● **Source material**
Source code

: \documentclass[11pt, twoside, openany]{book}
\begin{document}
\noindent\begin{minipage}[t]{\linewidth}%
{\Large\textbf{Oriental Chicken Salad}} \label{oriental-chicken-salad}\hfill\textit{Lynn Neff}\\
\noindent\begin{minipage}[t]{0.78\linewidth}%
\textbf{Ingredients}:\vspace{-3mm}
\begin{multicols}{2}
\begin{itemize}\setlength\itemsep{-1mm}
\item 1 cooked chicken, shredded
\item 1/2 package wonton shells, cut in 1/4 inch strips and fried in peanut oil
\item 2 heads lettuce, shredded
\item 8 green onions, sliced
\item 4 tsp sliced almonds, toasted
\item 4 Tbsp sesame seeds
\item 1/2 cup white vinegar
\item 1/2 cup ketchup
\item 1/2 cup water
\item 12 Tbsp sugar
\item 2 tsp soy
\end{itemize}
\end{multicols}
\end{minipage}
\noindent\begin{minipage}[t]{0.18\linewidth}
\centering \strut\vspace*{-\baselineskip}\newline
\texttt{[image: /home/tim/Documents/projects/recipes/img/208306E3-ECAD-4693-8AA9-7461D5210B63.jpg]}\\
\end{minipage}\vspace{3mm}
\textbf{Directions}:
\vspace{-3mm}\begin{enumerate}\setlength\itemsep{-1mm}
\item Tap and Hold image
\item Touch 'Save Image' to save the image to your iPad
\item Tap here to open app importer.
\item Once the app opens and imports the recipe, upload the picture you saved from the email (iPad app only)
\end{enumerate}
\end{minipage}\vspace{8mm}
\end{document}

--

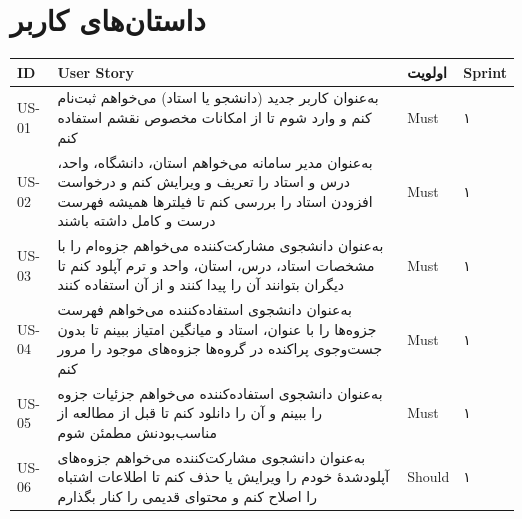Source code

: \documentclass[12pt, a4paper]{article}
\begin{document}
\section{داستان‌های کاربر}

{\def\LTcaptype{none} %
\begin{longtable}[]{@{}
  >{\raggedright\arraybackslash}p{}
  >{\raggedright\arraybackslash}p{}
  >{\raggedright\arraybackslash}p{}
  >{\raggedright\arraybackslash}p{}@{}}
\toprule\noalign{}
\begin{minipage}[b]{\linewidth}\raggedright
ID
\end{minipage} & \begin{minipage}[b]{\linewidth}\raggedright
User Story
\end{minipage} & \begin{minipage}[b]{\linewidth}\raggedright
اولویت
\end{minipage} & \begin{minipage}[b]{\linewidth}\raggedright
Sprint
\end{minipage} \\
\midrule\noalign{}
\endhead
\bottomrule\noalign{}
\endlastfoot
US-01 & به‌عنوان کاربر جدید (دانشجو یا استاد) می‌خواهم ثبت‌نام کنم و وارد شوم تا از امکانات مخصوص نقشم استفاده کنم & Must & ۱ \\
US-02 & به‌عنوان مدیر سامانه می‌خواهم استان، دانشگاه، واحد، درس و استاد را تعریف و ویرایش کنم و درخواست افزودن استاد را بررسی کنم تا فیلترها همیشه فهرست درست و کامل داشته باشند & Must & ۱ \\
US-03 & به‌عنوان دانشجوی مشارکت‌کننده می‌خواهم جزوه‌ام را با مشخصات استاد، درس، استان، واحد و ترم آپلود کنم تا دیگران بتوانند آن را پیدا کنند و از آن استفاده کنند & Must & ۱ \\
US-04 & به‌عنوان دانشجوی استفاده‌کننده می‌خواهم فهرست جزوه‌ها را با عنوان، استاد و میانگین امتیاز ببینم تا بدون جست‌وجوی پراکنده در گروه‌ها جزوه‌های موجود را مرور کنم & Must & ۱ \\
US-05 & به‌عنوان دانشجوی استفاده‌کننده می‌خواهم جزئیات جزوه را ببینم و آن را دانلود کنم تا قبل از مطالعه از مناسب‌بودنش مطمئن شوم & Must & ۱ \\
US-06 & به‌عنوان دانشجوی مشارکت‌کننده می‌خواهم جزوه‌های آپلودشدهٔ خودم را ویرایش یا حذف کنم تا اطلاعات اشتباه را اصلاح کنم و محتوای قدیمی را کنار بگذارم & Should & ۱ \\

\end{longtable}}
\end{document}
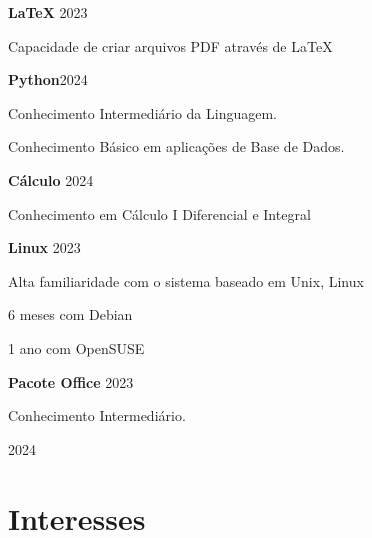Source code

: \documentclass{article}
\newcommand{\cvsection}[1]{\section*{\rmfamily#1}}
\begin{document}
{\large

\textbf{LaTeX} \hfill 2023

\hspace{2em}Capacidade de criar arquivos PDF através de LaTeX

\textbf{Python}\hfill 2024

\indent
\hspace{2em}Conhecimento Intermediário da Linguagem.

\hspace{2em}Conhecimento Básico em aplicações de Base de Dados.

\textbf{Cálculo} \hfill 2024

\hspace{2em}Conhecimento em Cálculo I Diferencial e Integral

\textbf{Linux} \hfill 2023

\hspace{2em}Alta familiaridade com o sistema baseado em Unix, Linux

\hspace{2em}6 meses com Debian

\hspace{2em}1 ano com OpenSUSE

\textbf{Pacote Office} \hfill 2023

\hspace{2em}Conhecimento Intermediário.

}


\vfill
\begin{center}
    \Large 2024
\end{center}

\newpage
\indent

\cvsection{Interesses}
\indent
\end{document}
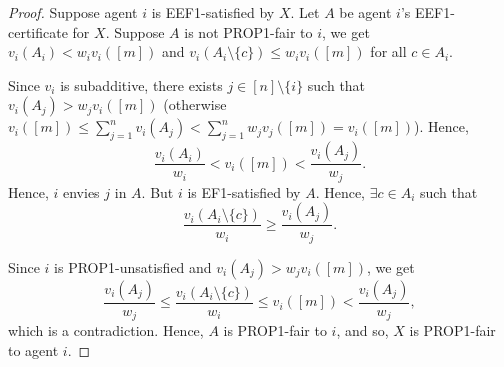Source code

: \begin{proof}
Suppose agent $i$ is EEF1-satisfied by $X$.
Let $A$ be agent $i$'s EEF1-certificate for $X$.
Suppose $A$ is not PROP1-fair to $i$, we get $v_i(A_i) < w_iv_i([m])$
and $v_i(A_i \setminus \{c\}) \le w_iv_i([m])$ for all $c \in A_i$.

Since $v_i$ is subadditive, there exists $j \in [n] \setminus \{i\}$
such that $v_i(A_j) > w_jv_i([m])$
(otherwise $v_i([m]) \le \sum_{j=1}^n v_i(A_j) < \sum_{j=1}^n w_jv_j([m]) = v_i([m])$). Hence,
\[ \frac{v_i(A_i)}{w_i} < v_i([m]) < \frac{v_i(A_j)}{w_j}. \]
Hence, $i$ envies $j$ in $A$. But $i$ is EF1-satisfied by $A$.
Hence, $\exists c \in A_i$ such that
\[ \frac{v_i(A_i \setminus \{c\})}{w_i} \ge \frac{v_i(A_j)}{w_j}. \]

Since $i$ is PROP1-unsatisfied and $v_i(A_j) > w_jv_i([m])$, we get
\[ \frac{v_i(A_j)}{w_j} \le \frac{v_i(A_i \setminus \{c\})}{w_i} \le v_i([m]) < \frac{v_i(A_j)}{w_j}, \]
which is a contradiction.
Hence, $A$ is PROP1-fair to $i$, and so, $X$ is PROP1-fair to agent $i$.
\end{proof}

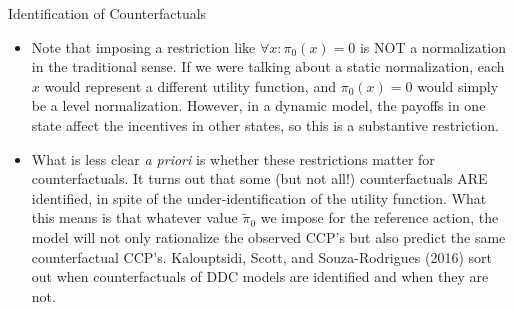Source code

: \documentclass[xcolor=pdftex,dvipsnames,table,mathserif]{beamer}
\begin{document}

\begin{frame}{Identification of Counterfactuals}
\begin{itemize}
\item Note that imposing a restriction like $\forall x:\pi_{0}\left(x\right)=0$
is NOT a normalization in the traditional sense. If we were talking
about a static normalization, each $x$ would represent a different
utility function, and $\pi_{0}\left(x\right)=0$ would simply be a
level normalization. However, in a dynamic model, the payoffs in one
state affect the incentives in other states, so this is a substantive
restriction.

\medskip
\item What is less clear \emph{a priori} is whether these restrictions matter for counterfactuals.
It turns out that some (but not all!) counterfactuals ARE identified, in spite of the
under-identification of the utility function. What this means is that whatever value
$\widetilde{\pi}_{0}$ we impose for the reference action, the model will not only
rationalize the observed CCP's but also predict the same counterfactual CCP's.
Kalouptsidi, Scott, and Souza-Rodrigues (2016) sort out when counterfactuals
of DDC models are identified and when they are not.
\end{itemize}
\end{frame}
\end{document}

==

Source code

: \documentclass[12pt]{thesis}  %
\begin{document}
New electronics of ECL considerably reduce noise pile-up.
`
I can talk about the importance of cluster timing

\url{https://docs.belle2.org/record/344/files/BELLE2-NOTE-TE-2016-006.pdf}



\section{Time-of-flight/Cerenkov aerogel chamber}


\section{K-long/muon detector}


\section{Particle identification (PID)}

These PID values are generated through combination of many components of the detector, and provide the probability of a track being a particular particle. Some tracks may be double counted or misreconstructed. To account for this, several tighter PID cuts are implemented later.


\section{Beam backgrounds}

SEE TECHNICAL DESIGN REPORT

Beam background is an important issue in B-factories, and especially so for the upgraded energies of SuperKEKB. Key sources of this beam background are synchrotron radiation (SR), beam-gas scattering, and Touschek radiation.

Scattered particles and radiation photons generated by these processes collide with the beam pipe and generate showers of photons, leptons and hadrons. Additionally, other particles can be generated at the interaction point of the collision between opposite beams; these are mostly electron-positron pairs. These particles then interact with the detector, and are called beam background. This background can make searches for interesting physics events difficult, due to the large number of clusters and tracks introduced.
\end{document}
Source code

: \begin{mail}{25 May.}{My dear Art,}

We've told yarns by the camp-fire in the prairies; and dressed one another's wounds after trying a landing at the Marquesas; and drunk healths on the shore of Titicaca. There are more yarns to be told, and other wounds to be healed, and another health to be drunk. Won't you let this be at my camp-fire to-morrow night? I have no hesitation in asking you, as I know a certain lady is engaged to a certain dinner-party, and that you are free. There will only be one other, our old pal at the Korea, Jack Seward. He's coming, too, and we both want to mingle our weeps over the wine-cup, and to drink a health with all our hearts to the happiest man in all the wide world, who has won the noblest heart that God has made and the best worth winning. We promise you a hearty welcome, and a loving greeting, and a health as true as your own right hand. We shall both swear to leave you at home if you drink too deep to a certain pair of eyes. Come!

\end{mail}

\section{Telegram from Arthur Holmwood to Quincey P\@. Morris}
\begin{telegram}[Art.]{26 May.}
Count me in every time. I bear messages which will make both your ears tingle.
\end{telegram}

● **Work required**
Within the material, how many lines hold the word "noalign"? Only the number is needed.

● **Response to the exercise**
3